Do keep in mind that the speedup using lookup decoding will be smaller than the speedup you get from using multiple slots and that these two features are essentially mutually exclusive.

[etafund]

Also interested in when this PR could be merged. Thanks everyone.

[JohannesGaessler]

As of right now I don't think it's worthwhile to add lookup decoding at all. The speedup (or lack thereof) is too inconsistent and situational.

[etafund]

For my situation, which is using CPU inference on AMD Epyc Genoa and using llama 3.1 8B as the draft model for llama 3.1 405B, it makes a significant difference consistently. 🤷‍♂️

[JohannesGaessler]

That is not what this PR is about.
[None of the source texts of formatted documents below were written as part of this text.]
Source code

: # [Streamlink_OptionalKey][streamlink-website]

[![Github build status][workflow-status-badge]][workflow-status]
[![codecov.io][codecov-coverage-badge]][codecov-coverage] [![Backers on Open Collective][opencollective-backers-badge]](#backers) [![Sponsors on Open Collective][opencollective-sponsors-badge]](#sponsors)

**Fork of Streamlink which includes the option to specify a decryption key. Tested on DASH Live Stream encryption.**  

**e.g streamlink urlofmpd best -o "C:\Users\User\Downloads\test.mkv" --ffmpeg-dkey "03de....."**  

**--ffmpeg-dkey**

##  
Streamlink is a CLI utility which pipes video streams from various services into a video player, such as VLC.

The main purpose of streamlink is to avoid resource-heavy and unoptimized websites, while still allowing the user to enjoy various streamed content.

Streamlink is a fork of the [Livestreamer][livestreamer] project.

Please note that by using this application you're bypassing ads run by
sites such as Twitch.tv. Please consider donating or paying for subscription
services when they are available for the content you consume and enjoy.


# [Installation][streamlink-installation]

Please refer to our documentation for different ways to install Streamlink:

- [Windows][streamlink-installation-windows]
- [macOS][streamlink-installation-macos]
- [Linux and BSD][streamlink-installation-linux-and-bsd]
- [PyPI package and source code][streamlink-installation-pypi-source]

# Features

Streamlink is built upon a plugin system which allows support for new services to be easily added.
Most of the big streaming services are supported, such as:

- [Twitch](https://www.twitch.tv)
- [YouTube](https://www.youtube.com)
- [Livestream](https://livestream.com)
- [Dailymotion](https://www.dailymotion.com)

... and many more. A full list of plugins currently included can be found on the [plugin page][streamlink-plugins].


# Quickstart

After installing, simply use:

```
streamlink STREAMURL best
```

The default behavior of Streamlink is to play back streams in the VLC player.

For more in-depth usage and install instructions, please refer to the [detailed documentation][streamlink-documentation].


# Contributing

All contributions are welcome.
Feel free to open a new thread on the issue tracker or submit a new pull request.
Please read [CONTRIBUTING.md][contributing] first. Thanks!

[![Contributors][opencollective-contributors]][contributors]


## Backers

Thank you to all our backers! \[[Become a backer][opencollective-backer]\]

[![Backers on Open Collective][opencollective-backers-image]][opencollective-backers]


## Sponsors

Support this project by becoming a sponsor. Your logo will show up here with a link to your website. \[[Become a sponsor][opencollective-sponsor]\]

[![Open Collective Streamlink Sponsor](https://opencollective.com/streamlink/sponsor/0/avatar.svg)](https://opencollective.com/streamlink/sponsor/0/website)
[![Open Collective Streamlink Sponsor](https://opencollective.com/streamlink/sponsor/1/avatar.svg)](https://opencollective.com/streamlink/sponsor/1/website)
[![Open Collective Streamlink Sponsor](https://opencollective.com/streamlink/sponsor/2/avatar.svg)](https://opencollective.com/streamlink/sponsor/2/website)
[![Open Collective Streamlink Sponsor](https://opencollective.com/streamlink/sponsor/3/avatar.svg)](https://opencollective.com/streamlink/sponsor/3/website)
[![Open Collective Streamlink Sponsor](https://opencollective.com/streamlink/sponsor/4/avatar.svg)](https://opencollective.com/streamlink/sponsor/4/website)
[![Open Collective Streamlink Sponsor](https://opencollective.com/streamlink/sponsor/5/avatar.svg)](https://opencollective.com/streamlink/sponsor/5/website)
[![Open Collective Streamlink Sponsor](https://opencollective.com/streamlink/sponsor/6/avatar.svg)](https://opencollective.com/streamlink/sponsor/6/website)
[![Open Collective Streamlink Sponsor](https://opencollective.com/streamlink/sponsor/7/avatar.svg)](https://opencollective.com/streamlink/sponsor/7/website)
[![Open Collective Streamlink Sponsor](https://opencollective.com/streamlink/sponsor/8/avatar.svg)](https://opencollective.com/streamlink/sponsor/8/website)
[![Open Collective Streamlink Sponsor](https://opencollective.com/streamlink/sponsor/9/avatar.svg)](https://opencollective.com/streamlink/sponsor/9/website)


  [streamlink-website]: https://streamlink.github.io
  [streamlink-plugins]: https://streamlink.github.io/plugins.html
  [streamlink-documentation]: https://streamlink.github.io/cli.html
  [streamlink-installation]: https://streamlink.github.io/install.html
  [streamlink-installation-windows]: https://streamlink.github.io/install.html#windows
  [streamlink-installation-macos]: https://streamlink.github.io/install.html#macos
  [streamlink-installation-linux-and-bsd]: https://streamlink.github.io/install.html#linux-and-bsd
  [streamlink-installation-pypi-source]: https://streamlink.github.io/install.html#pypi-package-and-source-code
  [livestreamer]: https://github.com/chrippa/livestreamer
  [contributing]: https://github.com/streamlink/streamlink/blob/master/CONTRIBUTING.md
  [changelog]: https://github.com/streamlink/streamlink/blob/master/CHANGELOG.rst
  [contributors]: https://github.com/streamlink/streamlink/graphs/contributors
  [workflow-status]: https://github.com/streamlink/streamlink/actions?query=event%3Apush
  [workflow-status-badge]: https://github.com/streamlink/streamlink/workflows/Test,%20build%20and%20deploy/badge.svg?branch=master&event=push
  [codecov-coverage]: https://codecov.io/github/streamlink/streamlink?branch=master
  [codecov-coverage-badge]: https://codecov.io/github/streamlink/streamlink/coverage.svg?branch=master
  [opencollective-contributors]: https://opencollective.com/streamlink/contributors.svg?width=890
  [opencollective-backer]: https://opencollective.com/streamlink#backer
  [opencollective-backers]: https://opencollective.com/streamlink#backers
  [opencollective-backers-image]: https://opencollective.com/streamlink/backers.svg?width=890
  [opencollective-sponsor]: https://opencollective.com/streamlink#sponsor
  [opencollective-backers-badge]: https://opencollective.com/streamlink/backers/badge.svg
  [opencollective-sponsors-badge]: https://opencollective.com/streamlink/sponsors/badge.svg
This PR is about trying to infer the next token without any draft model at all.

[etafund]

I see. I was confused by ggerganov's comment here then. Thank you Johannes.

[eeroel]

@JohannesGaessler I implemented something related here: #12127 Do you want to check if that makes sense to you, and if some ideas from this PR could be reused there for better performance for example?